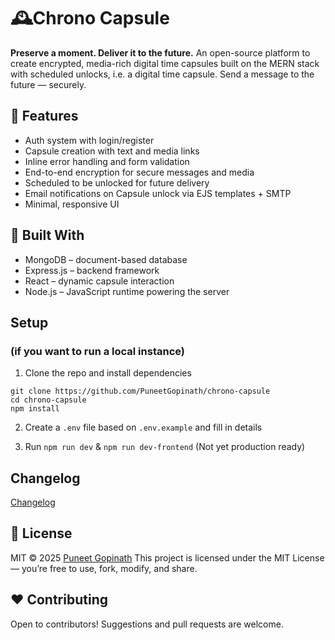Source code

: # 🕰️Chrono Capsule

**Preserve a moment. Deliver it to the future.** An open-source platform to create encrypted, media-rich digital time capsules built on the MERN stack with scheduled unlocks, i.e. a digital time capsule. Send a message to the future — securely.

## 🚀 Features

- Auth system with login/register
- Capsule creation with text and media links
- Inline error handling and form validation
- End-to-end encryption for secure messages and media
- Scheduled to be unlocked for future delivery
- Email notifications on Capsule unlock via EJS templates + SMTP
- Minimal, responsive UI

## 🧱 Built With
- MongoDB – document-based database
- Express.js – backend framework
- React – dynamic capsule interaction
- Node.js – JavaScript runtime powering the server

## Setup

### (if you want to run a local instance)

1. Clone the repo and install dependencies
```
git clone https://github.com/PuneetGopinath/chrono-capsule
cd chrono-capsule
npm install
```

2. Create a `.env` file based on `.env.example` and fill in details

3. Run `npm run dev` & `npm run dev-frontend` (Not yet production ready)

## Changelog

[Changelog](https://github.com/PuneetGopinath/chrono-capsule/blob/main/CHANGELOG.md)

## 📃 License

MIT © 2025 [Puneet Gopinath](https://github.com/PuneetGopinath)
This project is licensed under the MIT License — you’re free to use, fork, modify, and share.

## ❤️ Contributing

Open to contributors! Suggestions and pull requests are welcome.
* * *
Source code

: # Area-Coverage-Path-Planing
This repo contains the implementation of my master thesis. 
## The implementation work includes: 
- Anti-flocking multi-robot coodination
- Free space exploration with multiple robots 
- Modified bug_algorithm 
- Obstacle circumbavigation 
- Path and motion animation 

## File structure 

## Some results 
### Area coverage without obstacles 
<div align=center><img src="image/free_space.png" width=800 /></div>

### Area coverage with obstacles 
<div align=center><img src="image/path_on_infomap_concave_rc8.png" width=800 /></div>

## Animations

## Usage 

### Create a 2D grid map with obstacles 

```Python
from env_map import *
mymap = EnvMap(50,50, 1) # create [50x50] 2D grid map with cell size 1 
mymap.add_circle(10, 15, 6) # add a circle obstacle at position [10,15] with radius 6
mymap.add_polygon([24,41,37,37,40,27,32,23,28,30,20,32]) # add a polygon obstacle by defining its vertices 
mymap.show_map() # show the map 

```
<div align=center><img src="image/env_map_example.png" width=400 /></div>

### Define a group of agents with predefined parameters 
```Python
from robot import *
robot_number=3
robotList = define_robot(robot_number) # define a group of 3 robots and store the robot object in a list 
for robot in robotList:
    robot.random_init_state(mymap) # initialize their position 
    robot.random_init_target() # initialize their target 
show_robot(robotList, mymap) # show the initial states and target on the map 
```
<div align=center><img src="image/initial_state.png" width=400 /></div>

__Directions__.
If a line of the records holds the word "target", count it; report only the total.

__Solution to the problem__.
2